My issue is that I have an gzip output like:
file {
path => "/var/data/logstash/archive-%{+YYYY-MM-dd}.log.gz"
gzip => true
}
The files created by that are transferred to S3 every day just after midnight. The issue is that the day after an archive is created and transferred, it's getting made again with a single log from the previous day. So for example, I'm getting a gzip file named 'archive-2015-05-22.log.gz', containing a single log with timestamp '2015-05-22T07:43:34.785Z' and received_at '2015-05-22 07:43:34 UTC' being created at approximately 2015-05-23 07:43:34 UTC (Note the changed day). When that new file is uploaded, it replaces the proper archive for that day.

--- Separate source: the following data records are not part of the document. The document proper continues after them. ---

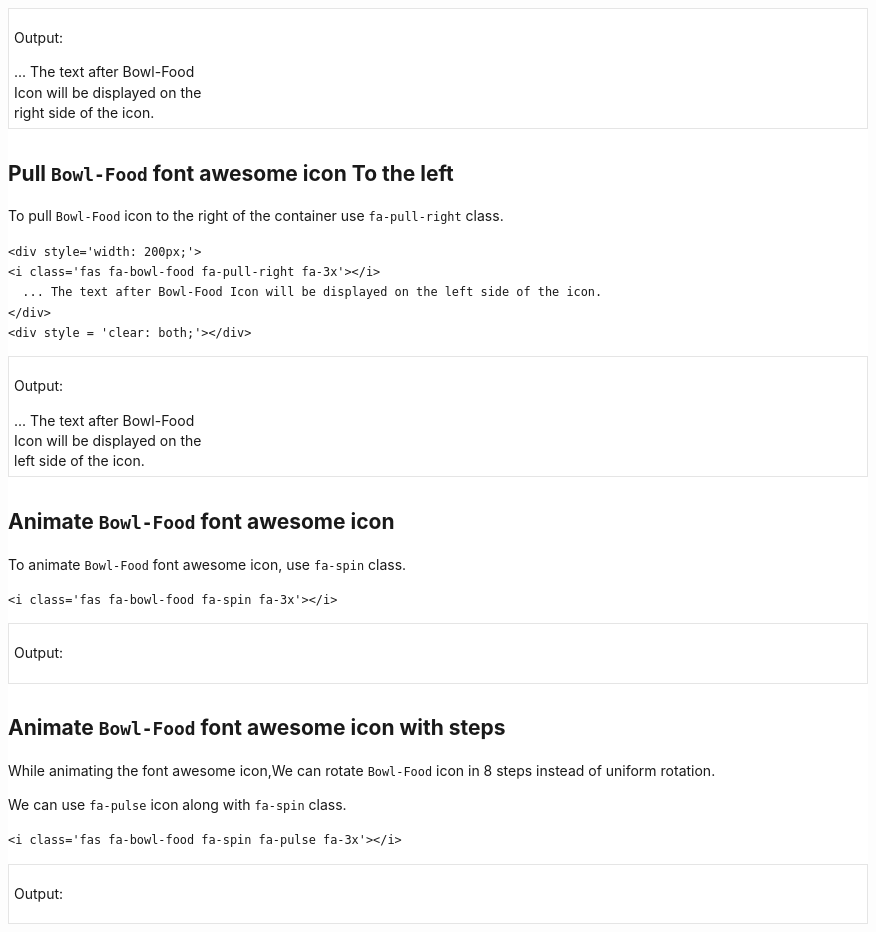 <div style='border:1px solid rgba(0,0,0,.1);margin-bottom:10px;padding:5px;'>
<p>Output:</p>


<div style='width: 200px;'>
<i class='fas fa-bowl-food fa-pull-left fa-3x'></i>
  ... The text after Bowl-Food Icon will be displayed on the right side of the icon.
</div>
<div style = 'clear: both;'></div>
</div>

## Pull `Bowl-Food` font awesome icon To the left
To pull `Bowl-Food` icon to the right of the container use `fa-pull-right` class.
```
<div style='width: 200px;'>
<i class='fas fa-bowl-food fa-pull-right fa-3x'></i>
  ... The text after Bowl-Food Icon will be displayed on the left side of the icon.
</div>
<div style = 'clear: both;'></div>
```

<div style='border:1px solid rgba(0,0,0,.1);margin-bottom:10px;padding:5px;'>
<p>Output:</p>


<div style='width: 200px;'>
<i class='fas fa-bowl-food fa-pull-right fa-3x'></i>
  ... The text after Bowl-Food Icon will be displayed on the left side of the icon.
</div>
<div style = 'clear: both;'></div>
</div>

## Animate `Bowl-Food` font awesome icon
To animate `Bowl-Food` font awesome icon, use `fa-spin` class.
```
<i class='fas fa-bowl-food fa-spin fa-3x'></i>
```

<div style='border:1px solid rgba(0,0,0,.1);margin-bottom:10px;padding:5px;'>
<p>Output:</p>


<i class='fas fa-bowl-food fa-spin fa-3x'></i>
</div>

## Animate `Bowl-Food` font awesome icon with steps
While animating the font awesome icon,We can rotate `Bowl-Food` icon in 8 steps instead of uniform rotation.

We can use `fa-pulse` icon along with `fa-spin` class.
```
<i class='fas fa-bowl-food fa-spin fa-pulse fa-3x'></i>
```

<div style='border:1px solid rgba(0,0,0,.1);margin-bottom:10px;padding:5px;'>
<p>Output:</p>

In the previous post, someone replied suggesting I use the S3 output instead, which I will investigate, although I see know option (yet) to compress the output.
The logstash config is:
input {
lumberjack {
port => 6782
ssl_certificate => "..."
ssl_key => "..."
}
}
filter {
if [type] == "tomcat" {
grok {
match => [ "message", "%{TIMESTAMP_ISO8601:time} | %{GREEDYDATA:appname} | [%{GREEDYDATA:thread}] | %{LOGLEVEL:loglevel} ? | %{GREEDYDATA:class} | [%{GREEDYDATA:mdc}] | [%{GREEDYDATA:msg}]" ]

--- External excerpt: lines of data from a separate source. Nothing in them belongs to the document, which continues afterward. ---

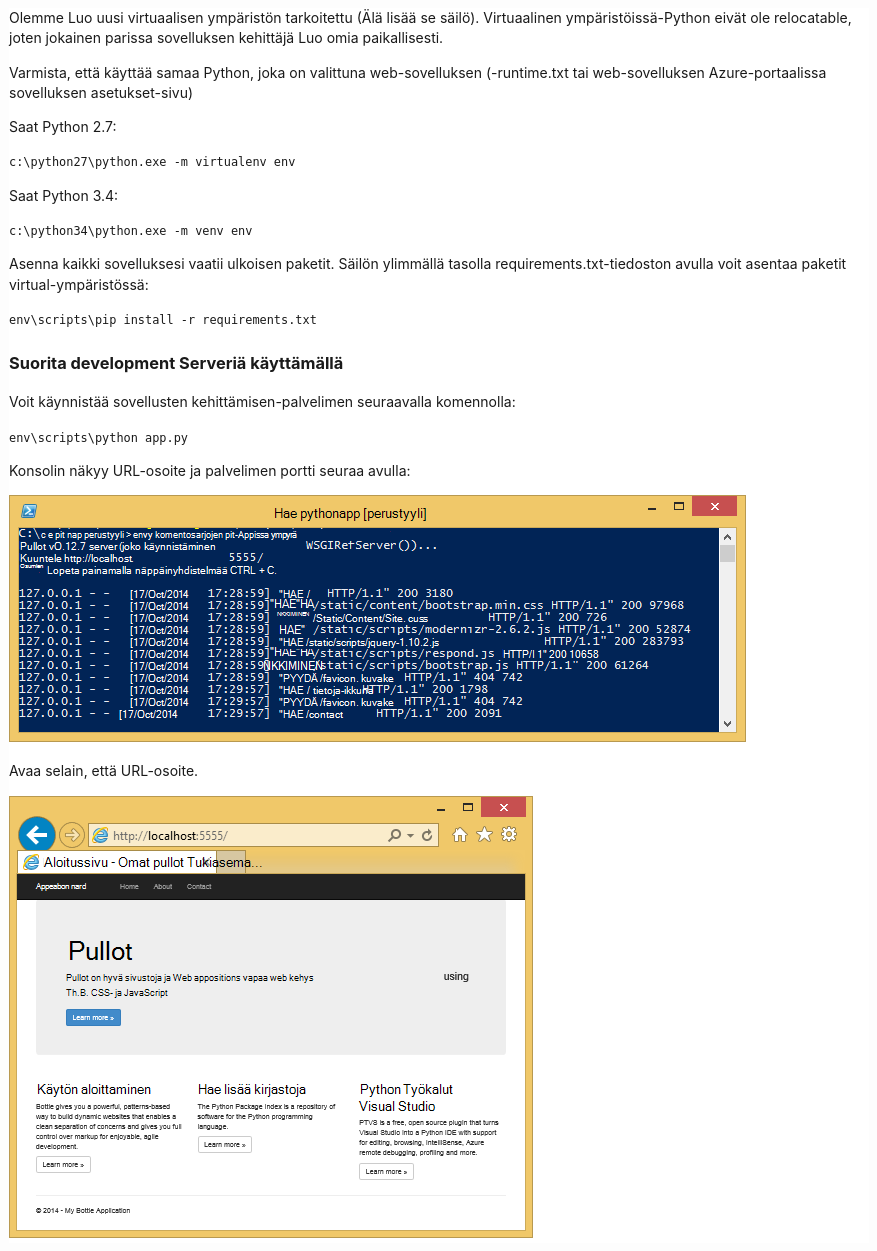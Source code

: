 Olemme Luo uusi virtuaalisen ympäristön tarkoitettu (Älä lisää se säilö). Virtuaalinen ympäristöissä-Python eivät ole relocatable, joten jokainen parissa sovelluksen kehittäjä Luo omia paikallisesti.

Varmista, että käyttää samaa Python, joka on valittuna web-sovelluksen (-runtime.txt tai web-sovelluksen Azure-portaalissa sovelluksen asetukset-sivu)

Saat Python 2.7:

    c:\python27\python.exe -m virtualenv env

Saat Python 3.4:

    c:\python34\python.exe -m venv env

Asenna kaikki sovelluksesi vaatii ulkoisen paketit. Säilön ylimmällä tasolla requirements.txt-tiedoston avulla voit asentaa paketit virtual-ympäristössä:

    env\scripts\pip install -r requirements.txt

### <a name="run-using-development-server"></a>Suorita development Serveriä käyttämällä

Voit käynnistää sovellusten kehittämisen-palvelimen seuraavalla komennolla:

    env\scripts\python app.py

Konsolin näkyy URL-osoite ja palvelimen portti seuraa avulla:

![](./media/web-sites-python-create-deploy-bottle-app/windows-run-local-bottle.png)

Avaa selain, että URL-osoite.

![](./media/web-sites-python-create-deploy-bottle-app/windows-browser-bottle.png)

match => [ "message", "%{TIMESTAMP_ISO8601:time} | %{GREEDYDATA:appname} | [%{GREEDYDATA:thread}] | %{LOGLEVEL:loglevel} ? | %{GREEDYDATA:class} | %{GREEDYDATA:msg}" ]
match => [ "message", "%{TIMESTAMP_ISO8601:time} | %{GREEDYDATA:appname} | [%{GREEDYDATA:thread}] | %{LOGLEVEL:loglevel} ? | %{GREEDYDATA:class} | [%{GREEDYDATA:msg}]" ]
match => [ "message", "%{GREEDYDATA:msg}" ]
add_field => [ "facility", "tomcat" ]
}
multiline {
# If it doesnt start with a date join it to the previous line
pattern => "\d{4}-\d{2}-\d{2}T\d{2}:\d{2}:\d{2},\d{3}\+\d{4} .*"
negate => "true"
what => "previous"
}
kv {
source => "mdc"
field_split => ", "
}
}
mutate {
uppercase => [ "loglevel" ]
add_field => [ "received_at", "%{@timestamp}" ]
add_tag => ["mutated"]
}
date {
match => [ "time", "ISO8601", "YYYY-MM-dd HH:mm:ss,SSS", "YYYY-MM-dd'T'HH:mm:ss,SSS", "MMM dd YYY HH:mm:ss" , "MMM d YYY HH:mm:ss", "dd/MMM/YYYY:HH:mm:ss Z", "YYYY/MM/dd HH:mm:ss" ]
target => "@timestamp"
add_tag => ["date_changed"]
}
}
output {
file {
path => "/var/data/logstash/archive-%{+YYYY-MM-dd}.log.gz"
gzip => true
}
elasticsearch {
cluster => "..."
node_name => "..."
host => "127.0.0.1"
port => "9300"
protocol => "transport"
}
}